What is expected>
All of the data that follows should be retyped exactly, please, except the pictures.

○ ○ ○ ○ ○ ○ ○

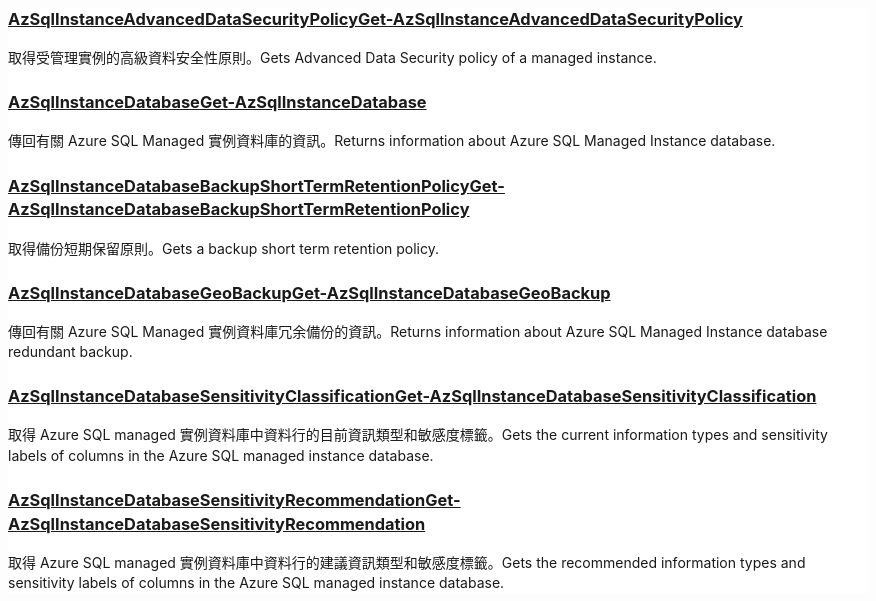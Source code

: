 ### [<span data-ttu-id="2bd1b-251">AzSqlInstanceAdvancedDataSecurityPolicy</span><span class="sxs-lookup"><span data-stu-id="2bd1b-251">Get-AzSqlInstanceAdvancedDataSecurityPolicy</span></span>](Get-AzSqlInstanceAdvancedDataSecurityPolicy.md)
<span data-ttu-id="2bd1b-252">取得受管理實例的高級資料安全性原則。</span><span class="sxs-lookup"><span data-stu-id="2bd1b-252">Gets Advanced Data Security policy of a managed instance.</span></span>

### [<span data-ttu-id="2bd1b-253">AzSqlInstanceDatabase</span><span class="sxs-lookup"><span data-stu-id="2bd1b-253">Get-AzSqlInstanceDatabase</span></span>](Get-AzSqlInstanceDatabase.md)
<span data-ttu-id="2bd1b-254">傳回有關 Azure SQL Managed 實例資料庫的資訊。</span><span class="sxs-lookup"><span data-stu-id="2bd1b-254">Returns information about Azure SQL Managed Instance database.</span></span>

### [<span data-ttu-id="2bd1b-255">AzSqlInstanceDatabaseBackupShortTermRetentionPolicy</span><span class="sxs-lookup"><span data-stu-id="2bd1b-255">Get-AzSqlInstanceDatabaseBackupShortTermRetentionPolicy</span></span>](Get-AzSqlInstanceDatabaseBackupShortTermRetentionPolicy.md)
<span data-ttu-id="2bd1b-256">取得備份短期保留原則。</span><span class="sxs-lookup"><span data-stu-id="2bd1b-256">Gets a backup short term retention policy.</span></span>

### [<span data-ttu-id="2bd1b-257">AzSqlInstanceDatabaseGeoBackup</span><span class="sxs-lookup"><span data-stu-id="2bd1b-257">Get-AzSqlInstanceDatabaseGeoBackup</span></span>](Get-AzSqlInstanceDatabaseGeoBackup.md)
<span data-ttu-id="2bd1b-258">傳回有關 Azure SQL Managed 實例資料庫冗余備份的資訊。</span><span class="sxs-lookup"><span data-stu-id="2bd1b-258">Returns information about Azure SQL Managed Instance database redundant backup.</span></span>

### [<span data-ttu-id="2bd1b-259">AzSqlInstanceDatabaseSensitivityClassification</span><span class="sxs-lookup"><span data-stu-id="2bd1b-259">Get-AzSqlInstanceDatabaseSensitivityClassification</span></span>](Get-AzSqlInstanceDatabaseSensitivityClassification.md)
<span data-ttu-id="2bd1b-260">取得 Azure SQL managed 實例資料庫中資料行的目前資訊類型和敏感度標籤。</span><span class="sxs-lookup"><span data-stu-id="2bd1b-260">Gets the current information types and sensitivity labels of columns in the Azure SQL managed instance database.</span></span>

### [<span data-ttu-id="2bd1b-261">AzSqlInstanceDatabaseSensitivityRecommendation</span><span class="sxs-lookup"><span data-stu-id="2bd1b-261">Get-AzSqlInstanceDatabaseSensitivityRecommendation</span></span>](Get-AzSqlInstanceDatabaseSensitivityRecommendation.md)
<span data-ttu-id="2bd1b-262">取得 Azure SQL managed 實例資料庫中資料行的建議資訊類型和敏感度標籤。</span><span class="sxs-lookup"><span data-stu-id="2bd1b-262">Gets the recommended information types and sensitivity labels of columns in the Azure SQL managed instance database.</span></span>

○ ○ ○ ○ ○ ○ ○

Exercise response>
Source code

: ### [<span data-ttu-id="2bd1b-251">AzSqlInstanceAdvancedDataSecurityPolicy</span><span class="sxs-lookup"><span data-stu-id="2bd1b-251">Get-AzSqlInstanceAdvancedDataSecurityPolicy</span></span>](Get-AzSqlInstanceAdvancedDataSecurityPolicy.md)
<span data-ttu-id="2bd1b-252">取得受管理實例的高級資料安全性原則。</span><span class="sxs-lookup"><span data-stu-id="2bd1b-252">Gets Advanced Data Security policy of a managed instance.</span></span>

### [<span data-ttu-id="2bd1b-253">AzSqlInstanceDatabase</span><span class="sxs-lookup"><span data-stu-id="2bd1b-253">Get-AzSqlInstanceDatabase</span></span>](Get-AzSqlInstanceDatabase.md)
<span data-ttu-id="2bd1b-254">傳回有關 Azure SQL Managed 實例資料庫的資訊。</span><span class="sxs-lookup"><span data-stu-id="2bd1b-254">Returns information about Azure SQL Managed Instance database.</span></span>

### [<span data-ttu-id="2bd1b-255">AzSqlInstanceDatabaseBackupShortTermRetentionPolicy</span><span class="sxs-lookup"><span data-stu-id="2bd1b-255">Get-AzSqlInstanceDatabaseBackupShortTermRetentionPolicy</span></span>](Get-AzSqlInstanceDatabaseBackupShortTermRetentionPolicy.md)
<span data-ttu-id="2bd1b-256">取得備份短期保留原則。</span><span class="sxs-lookup"><span data-stu-id="2bd1b-256">Gets a backup short term retention policy.</span></span>

### [<span data-ttu-id="2bd1b-257">AzSqlInstanceDatabaseGeoBackup</span><span class="sxs-lookup"><span data-stu-id="2bd1b-257">Get-AzSqlInstanceDatabaseGeoBackup</span></span>](Get-AzSqlInstanceDatabaseGeoBackup.md)
<span data-ttu-id="2bd1b-258">傳回有關 Azure SQL Managed 實例資料庫冗余備份的資訊。</span><span class="sxs-lookup"><span data-stu-id="2bd1b-258">Returns information about Azure SQL Managed Instance database redundant backup.</span></span>

### [<span data-ttu-id="2bd1b-259">AzSqlInstanceDatabaseSensitivityClassification</span><span class="sxs-lookup"><span data-stu-id="2bd1b-259">Get-AzSqlInstanceDatabaseSensitivityClassification</span></span>](Get-AzSqlInstanceDatabaseSensitivityClassification.md)
<span data-ttu-id="2bd1b-260">取得 Azure SQL managed 實例資料庫中資料行的目前資訊類型和敏感度標籤。</span><span class="sxs-lookup"><span data-stu-id="2bd1b-260">Gets the current information types and sensitivity labels of columns in the Azure SQL managed instance database.</span></span>

### [<span data-ttu-id="2bd1b-261">AzSqlInstanceDatabaseSensitivityRecommendation</span><span class="sxs-lookup"><span data-stu-id="2bd1b-261">Get-AzSqlInstanceDatabaseSensitivityRecommendation</span></span>](Get-AzSqlInstanceDatabaseSensitivityRecommendation.md)
<span data-ttu-id="2bd1b-262">取得 Azure SQL managed 實例資料庫中資料行的建議資訊類型和敏感度標籤。</span><span class="sxs-lookup"><span data-stu-id="2bd1b-262">Gets the recommended information types and sensitivity labels of columns in the Azure SQL managed instance database.</span></span>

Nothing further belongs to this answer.